Vanderbilt University Medical Center researchers have secured a two-year funding award of up to $1.9 million from the Advanced Research Projects Agency for Health (ARPA-H) to develop an innovative artificial intelligence-powered platform for extracting cancer patient data from medical records.
Led by principal investigator Daniel Fabbri, PhD, associate professor of Biomedical Informatics, and co-principal investigator Christine Micheel, PhD, research assistant professor of Medicine in the Division of Hematology and Oncology, the project aims to revolutionize the time-consuming process of patient chart curation in oncology.
“Our goal is to reduce the time for clinical chart abstraction by 90% while maintaining human-level accuracy,” said Fabbri. “This could dramatically accelerate cancer research and improve patient care.”
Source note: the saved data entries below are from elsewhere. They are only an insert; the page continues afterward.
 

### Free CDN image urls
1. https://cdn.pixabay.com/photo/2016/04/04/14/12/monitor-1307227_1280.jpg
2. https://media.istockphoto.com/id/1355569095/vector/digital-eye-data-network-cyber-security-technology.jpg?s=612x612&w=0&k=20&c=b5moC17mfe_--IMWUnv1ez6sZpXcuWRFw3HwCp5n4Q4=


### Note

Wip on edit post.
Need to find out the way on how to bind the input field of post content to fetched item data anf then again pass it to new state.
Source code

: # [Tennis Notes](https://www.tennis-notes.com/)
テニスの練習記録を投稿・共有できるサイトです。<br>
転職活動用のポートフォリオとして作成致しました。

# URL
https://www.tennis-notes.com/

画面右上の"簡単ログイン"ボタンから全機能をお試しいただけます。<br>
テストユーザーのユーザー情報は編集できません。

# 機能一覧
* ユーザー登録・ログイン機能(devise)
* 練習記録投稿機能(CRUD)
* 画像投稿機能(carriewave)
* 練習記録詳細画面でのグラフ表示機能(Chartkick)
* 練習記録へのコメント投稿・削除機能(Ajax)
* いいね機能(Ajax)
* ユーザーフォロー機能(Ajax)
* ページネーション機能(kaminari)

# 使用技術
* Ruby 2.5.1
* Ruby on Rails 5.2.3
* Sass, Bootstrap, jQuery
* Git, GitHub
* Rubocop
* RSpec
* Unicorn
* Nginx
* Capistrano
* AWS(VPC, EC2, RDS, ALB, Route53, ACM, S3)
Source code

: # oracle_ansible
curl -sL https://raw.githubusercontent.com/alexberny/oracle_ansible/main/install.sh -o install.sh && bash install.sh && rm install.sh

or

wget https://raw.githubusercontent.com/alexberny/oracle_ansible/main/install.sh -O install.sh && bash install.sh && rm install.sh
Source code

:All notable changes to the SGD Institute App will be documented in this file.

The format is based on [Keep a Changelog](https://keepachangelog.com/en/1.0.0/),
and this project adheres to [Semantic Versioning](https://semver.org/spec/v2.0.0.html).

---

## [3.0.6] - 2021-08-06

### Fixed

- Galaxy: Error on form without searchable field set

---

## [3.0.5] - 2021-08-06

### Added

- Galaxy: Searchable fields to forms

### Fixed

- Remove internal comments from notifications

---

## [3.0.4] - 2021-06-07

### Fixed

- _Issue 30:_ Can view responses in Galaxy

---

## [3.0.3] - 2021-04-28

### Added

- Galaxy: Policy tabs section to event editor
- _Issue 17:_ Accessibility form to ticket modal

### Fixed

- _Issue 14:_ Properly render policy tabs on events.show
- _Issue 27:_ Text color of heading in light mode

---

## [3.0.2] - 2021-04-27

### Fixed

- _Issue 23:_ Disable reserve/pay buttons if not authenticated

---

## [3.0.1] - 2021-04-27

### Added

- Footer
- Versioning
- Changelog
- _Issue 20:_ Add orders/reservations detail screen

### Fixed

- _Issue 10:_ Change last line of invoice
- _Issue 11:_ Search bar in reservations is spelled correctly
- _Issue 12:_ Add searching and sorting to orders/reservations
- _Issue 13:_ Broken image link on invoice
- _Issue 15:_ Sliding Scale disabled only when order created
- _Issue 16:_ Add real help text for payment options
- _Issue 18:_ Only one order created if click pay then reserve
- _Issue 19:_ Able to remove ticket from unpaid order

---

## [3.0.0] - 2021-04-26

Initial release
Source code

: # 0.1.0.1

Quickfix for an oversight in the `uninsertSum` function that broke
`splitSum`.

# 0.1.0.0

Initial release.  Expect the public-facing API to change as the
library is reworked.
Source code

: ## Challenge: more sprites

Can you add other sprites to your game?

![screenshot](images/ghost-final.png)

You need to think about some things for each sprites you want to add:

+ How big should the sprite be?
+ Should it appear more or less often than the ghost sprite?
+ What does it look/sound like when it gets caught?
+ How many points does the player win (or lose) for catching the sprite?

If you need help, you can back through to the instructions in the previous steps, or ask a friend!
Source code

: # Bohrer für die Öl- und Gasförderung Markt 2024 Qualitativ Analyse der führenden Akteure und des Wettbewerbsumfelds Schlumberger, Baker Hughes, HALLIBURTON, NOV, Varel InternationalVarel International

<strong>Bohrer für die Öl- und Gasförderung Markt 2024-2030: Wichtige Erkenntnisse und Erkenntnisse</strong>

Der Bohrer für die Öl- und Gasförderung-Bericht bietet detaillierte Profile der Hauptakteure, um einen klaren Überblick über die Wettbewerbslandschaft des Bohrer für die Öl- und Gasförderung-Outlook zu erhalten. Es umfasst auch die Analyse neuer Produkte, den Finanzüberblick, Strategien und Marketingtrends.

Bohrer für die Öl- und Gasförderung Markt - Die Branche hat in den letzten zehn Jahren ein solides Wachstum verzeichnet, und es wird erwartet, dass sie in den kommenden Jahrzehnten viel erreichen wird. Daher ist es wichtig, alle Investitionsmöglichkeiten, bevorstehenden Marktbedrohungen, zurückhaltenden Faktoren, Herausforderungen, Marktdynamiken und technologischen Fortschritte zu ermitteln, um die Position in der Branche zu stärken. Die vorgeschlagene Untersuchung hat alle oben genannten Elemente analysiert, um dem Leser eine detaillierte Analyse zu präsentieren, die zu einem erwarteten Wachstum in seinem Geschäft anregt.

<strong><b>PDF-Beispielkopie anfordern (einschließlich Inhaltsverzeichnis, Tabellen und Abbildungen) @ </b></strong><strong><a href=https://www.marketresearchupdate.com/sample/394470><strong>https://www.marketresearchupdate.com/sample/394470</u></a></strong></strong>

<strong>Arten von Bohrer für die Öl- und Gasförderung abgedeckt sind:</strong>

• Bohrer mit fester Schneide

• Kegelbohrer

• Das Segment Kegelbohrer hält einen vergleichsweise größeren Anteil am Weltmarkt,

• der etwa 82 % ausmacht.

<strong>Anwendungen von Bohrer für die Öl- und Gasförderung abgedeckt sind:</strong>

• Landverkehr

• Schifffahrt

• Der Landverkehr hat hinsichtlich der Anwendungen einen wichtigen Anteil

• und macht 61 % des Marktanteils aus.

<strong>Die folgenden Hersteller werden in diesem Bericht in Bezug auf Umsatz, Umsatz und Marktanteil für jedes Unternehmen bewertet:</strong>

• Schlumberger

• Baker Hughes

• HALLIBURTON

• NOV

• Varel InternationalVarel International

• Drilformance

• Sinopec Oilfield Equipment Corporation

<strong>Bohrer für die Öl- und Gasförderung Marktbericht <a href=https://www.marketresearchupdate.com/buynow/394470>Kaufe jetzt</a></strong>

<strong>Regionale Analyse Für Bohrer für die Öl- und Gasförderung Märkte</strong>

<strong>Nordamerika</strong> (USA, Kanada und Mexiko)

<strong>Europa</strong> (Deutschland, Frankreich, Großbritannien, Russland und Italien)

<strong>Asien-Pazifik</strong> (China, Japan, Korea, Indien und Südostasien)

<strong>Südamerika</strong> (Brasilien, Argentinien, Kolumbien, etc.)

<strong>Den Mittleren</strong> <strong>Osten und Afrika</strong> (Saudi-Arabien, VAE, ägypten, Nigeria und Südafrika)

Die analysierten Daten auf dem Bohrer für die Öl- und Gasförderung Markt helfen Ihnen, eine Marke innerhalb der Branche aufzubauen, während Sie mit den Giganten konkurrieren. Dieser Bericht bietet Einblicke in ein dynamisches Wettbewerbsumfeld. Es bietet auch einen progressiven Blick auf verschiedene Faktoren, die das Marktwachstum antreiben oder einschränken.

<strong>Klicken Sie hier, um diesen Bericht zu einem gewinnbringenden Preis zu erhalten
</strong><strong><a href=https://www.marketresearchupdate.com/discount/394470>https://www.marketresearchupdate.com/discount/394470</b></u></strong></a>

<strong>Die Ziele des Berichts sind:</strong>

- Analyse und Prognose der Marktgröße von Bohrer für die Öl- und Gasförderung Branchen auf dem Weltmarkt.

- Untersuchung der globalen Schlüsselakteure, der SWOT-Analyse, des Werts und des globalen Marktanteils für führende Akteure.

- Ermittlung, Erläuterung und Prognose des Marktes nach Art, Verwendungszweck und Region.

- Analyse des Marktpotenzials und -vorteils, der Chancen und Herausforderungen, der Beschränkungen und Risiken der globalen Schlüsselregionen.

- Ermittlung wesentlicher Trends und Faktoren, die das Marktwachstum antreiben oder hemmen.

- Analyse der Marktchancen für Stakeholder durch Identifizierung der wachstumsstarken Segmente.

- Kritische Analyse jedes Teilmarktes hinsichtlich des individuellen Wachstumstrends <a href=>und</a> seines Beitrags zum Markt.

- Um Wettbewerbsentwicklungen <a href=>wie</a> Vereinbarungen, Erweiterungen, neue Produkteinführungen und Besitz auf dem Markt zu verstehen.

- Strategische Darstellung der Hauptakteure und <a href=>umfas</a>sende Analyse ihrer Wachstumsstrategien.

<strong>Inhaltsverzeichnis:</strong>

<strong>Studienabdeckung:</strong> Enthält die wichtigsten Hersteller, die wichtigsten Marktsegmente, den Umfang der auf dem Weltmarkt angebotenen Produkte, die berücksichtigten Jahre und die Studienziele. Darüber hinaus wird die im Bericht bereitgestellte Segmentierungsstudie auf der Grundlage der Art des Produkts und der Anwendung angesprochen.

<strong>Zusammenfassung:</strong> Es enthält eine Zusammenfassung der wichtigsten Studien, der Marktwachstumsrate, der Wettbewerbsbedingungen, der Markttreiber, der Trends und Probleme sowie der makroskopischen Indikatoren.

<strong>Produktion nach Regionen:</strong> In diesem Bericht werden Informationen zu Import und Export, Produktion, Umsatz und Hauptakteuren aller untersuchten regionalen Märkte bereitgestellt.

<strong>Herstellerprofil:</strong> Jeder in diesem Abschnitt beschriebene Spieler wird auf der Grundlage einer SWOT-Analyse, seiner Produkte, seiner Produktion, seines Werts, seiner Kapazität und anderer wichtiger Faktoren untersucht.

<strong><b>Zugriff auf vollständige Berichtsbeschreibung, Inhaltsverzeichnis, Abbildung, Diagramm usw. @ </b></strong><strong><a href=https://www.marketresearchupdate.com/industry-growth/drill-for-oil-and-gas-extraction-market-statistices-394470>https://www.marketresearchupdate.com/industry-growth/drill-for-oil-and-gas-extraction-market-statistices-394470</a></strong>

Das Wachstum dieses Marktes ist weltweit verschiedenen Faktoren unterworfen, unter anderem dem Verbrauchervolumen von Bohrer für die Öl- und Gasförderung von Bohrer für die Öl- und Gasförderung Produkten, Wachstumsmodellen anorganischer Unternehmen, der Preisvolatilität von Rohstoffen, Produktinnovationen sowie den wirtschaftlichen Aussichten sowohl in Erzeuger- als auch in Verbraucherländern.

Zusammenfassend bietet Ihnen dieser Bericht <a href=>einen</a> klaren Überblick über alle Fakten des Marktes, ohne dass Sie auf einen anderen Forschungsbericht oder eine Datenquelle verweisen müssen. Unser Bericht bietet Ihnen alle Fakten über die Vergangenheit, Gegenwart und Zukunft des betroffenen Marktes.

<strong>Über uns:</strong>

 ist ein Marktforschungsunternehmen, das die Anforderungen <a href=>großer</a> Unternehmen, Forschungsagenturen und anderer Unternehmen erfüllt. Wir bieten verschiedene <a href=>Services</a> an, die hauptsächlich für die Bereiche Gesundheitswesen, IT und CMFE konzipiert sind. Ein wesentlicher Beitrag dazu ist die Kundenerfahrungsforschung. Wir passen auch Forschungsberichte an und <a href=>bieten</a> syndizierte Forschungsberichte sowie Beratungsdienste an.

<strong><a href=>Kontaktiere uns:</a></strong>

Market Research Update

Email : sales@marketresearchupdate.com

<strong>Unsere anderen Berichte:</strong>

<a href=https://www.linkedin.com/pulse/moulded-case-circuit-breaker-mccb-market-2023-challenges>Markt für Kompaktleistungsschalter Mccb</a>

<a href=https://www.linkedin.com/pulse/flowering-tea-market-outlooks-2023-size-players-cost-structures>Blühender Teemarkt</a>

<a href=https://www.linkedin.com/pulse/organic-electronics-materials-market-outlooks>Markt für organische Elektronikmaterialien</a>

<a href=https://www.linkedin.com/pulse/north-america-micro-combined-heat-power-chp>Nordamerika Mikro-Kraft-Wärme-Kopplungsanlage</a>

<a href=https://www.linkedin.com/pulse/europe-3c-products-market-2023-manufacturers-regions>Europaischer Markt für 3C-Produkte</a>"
The team’s Democratized, AI-Guided Chart Abstraction Platform will use large language models to assist in extracting and organizing critical information from unstructured clinical notes and reports.
Micheel emphasized the project’s potential impact: “By streamlining data extraction, we can enable researchers to evaluate therapy efficacy more quickly and help oncologists quickly review patient histories.”
The platform is designed to be accessible to health care professionals across various resource settings.
“The tool is designed to benefit both large research institutions and smaller community hospitals and does not require programming expertise to operate,” Fabbri said.
The project aligns with ARPA-H’s mission to drive transformative biomedical breakthroughs. Established in 2022, ARPA-H is an agency within the U.S. Department of Health and Human Services that supports transformative high-risk, high-reward research to drive biomedical and health breakthroughs to benefit everyone.
The VUMC team plans to demonstrate the platform’s capabilities using various oncology datasets, including those from the American Association for Cancer Research Project GENIE and other collaborative projects.